__TASK INSTRUCTIONS__: Hand back the entries below exactly.

__PROVIDED RECORDS__:
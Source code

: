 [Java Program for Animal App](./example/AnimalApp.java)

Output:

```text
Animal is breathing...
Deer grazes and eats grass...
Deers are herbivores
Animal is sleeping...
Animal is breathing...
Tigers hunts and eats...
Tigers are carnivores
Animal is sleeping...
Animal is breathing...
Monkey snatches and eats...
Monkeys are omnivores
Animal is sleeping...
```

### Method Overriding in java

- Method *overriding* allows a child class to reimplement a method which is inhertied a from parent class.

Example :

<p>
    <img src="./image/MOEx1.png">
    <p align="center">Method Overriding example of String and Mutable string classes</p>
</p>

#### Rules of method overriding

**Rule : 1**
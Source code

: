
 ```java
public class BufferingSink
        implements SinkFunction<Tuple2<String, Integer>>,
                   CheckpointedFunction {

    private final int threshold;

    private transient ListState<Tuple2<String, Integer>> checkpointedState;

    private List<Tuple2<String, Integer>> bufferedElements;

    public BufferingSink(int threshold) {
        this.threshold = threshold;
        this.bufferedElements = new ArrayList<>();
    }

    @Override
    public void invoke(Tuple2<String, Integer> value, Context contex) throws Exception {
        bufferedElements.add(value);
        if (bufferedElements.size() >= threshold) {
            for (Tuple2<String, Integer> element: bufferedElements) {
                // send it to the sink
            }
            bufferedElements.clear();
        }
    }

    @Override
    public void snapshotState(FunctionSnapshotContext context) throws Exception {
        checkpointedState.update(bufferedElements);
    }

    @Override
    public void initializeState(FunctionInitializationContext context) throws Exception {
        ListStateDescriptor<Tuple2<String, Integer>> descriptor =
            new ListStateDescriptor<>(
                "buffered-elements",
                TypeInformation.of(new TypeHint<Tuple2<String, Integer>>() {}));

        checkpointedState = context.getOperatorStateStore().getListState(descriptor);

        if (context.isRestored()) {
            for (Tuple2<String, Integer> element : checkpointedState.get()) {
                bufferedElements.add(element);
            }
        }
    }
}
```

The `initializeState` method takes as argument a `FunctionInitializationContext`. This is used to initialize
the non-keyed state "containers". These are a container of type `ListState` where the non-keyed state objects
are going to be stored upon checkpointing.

__ANSWER FOR THE TASK__:
Source code

: [Java Program for Animal App](./example/AnimalApp.java)

Output:

```text
Animal is breathing...
Deer grazes and eats grass...
Deers are herbivores
Animal is sleeping...
Animal is breathing...
Tigers hunts and eats...
Tigers are carnivores
Animal is sleeping...
Animal is breathing...
Monkey snatches and eats...
Monkeys are omnivores
Animal is sleeping...
```

### Method Overriding in java

- Method *overriding* allows a child class to reimplement a method which is inhertied a from parent class.

Example :

<p>
    <img src="./image/MOEx1.png">
    <p align="center">Method Overriding example of String and Mutable string classes</p>
</p>

#### Rules of method overriding

**Rule : 1**
Source code

:
 ```java
public class BufferingSink
        implements SinkFunction<Tuple2<String, Integer>>,
                   CheckpointedFunction {

    private final int threshold;

    private transient ListState<Tuple2<String, Integer>> checkpointedState;

    private List<Tuple2<String, Integer>> bufferedElements;

    public BufferingSink(int threshold) {
        this.threshold = threshold;
        this.bufferedElements = new ArrayList<>();
    }

    @Override
    public void invoke(Tuple2<String, Integer> value, Context contex) throws Exception {
        bufferedElements.add(value);
        if (bufferedElements.size() >= threshold) {
            for (Tuple2<String, Integer> element: bufferedElements) {
                // send it to the sink
            }
            bufferedElements.clear();
        }
    }

    @Override
    public void snapshotState(FunctionSnapshotContext context) throws Exception {
        checkpointedState.update(bufferedElements);
    }

    @Override
    public void initializeState(FunctionInitializationContext context) throws Exception {
        ListStateDescriptor<Tuple2<String, Integer>> descriptor =
            new ListStateDescriptor<>(
                "buffered-elements",
                TypeInformation.of(new TypeHint<Tuple2<String, Integer>>() {}));

        checkpointedState = context.getOperatorStateStore().getListState(descriptor);

        if (context.isRestored()) {
            for (Tuple2<String, Integer> element : checkpointedState.get()) {
                bufferedElements.add(element);
            }
        }
    }
}
```

The `initializeState` method takes as argument a `FunctionInitializationContext`. This is used to initialize
the non-keyed state "containers". These are a container of type `ListState` where the non-keyed state objects
are going to be stored upon checkpointing.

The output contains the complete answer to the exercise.